2. The filling apparatus of claim 1, wherein: The filling cylinder is configured to move relative to the refilling cylinder.
3. The filling apparatus of claim 2, wherein: The filling device also includes a lifting component connected to the filling cylinder. The lifting component is activated to drive the filling cylinder to move up and down. During the filling process, the outlet of the filling cylinder is always positioned above the filling surface of the silicon raw material in the refilling cylinder.
4. The filling apparatus of claim 1, wherein: It also includes a rotation control component. The buffer is rotatably connected to the filling cylinder. The rotation control component is connected to both the buffer and the filling cylinder. When the rotation control component is activated, it adjusts the buffer to rotate to be close to or away from the side wall of the filling cylinder, and fixes the buffer at any angle.
5. The filling apparatus of claim 3, wherein: It also includes a sliding assembly that can move along the axial direction of the filling cylinder, and the buffer is rotatably connected to the sliding assembly; as well as The filling device also includes a rotation control component, which is connected to the buffer and the sliding component respectively. When the rotation control component is activated, it adjusts the buffer to rotate to be close to or away from the side wall of the filling cylinder, and fixes the buffer at any angle.

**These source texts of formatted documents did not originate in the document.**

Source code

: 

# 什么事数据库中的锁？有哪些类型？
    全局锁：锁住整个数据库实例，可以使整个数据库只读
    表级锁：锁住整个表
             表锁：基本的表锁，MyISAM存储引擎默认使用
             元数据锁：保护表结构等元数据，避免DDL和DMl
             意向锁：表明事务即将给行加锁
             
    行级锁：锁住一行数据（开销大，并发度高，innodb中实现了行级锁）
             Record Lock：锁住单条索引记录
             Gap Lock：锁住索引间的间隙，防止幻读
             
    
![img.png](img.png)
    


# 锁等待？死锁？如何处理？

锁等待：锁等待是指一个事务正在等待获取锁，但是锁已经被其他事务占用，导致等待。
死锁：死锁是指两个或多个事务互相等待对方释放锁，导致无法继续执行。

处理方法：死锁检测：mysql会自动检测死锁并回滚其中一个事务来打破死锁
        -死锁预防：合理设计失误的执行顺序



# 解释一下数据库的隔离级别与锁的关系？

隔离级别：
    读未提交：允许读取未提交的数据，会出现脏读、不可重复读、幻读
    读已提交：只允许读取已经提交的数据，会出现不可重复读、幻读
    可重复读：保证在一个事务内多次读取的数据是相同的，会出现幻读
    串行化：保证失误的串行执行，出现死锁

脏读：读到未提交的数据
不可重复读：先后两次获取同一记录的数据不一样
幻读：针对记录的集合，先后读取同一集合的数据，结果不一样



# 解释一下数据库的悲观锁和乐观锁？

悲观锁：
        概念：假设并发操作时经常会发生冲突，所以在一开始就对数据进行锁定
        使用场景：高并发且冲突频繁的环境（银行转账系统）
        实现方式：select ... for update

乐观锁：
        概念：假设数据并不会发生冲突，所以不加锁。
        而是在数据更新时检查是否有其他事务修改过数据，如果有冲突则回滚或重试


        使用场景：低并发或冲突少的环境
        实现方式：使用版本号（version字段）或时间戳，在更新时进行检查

6. A filling device according to claim 4 or 5, characterised in that: The rotation control assembly includes at least one of a hydraulic cylinder assembly, a pneumatic cylinder assembly, and a motor assembly.
7. A filling device according to any one of claims 1-5, characterised in that: The plurality of the buffer elements are arranged alternately along the axial direction of the filling cylinder.
8. The filling apparatus of claim 1, wherein: The filling device also includes a gathering component, one end of which is always positioned close to the feed inlet, and the other end is used to connect to the feed end of the storage device or the refilling cylinder.
9. The filling apparatus of claim 8, wherein: The gathering component is a telescopic tube structure, or the gathering component is a tube structure with one end opening larger than the other end opening size, and the inner diameter of the smaller opening end of the gathering component is smaller than the inner diameter of the feed inlet.
10. A direct fill material charging apparatus, comprising: It includes a storage device and a filling device as described in any one of claims 1-9, wherein the discharge end of the storage device is matched with the inlet of the filling cylinder in the filling device.